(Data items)

══════════

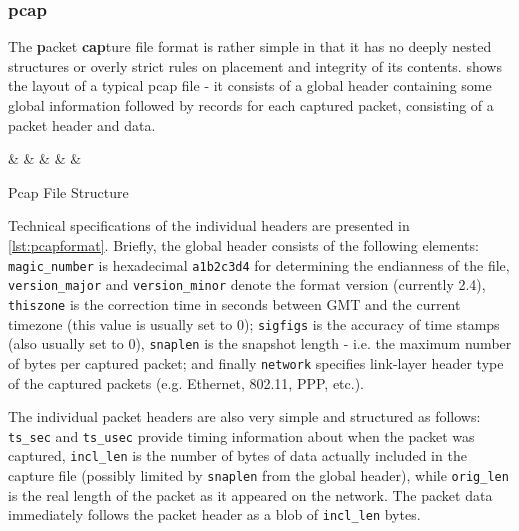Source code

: \subsubsection{pcap}
\label{sec:formats:pcap}
The \textbf{p}acket \textbf{cap}ture file format is rather simple in that it has no deeply nested structures or
overly strict rules on placement and integrity of its contents.  shows the layout of a
typical pcap file - it consists of a global header containing some global information followed by records for
each captured packet, consisting of a packet header and data.

\begin{listing}[h]
\centering
\begin{bytefield}[boxformatting={\centering\tiny}]{32}
 &
 &
 &
 &
 &
\end{bytefield}
\caption{Pcap File Structure}
\label{lst:pcapfile}
\end{listing}

Technical specifications of the individual headers are presented in \cref{lst:pcapformat}. 
Briefly, the global header consists of the following elements:
\texttt{magic\_number} is hexadecimal \texttt{a1b2c3d4} for determining the endianness of the file,
\texttt{version\_major} and \texttt{version\_minor} denote the format version (currently 2.4),
\texttt{thiszone} is the correction time in seconds between GMT and the current timezone (this value is
usually set to 0); \texttt{sigfigs} is the accuracy of time stamps (also usually set to 0), \texttt{snaplen} is
the snapshot length - i.e. the maximum number of bytes per captured packet; and finally \texttt{network}
specifies link-layer header type of the captured packets (e.g. Ethernet, 802.11, PPP, etc.).

The individual packet headers are also very simple and structured as follows:
\texttt{ts\_sec} and \texttt{ts\_usec} provide timing information about when the packet was captured,
\texttt{incl\_len} is the number of bytes of data actually included in the capture file (possibly
limited by \texttt{snaplen} from the global header), while \texttt{orig\_len} is the
real length of the packet as it appeared on the network.
The packet data immediately follows the packet header as a blob of \texttt{incl\_len} bytes.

══════════

* _TRY IT_
Using the records above, output an exact copy without any pictures.

* _WRITTEN RESPONSE_
Source code

: \subsubsection{pcap}
\label{sec:formats:pcap}
The \textbf{p}acket \textbf{cap}ture file format is rather simple in that it has no deeply nested structures or
overly strict rules on placement and integrity of its contents.  shows the layout of a
typical pcap file - it consists of a global header containing some global information followed by records for
each captured packet, consisting of a packet header and data.

\begin{listing}[h]
\centering
\begin{bytefield}[boxformatting={\centering\tiny}]{32}
 &
 &
 &
 &
 &
\end{bytefield}
\caption{Pcap File Structure}
\label{lst:pcapfile}
\end{listing}

Technical specifications of the individual headers are presented in \cref{lst:pcapformat}. 
Briefly, the global header consists of the following elements:
\texttt{magic\_number} is hexadecimal \texttt{a1b2c3d4} for determining the endianness of the file,
\texttt{version\_major} and \texttt{version\_minor} denote the format version (currently 2.4),
\texttt{thiszone} is the correction time in seconds between GMT and the current timezone (this value is
usually set to 0); \texttt{sigfigs} is the accuracy of time stamps (also usually set to 0), \texttt{snaplen} is
the snapshot length - i.e. the maximum number of bytes per captured packet; and finally \texttt{network}
specifies link-layer header type of the captured packets (e.g. Ethernet, 802.11, PPP, etc.).

The individual packet headers are also very simple and structured as follows:
\texttt{ts\_sec} and \texttt{ts\_usec} provide timing information about when the packet was captured,
\texttt{incl\_len} is the number of bytes of data actually included in the capture file (possibly
limited by \texttt{snaplen} from the global header), while \texttt{orig\_len} is the
real length of the packet as it appeared on the network.
The packet data immediately follows the packet header as a blob of \texttt{incl\_len} bytes.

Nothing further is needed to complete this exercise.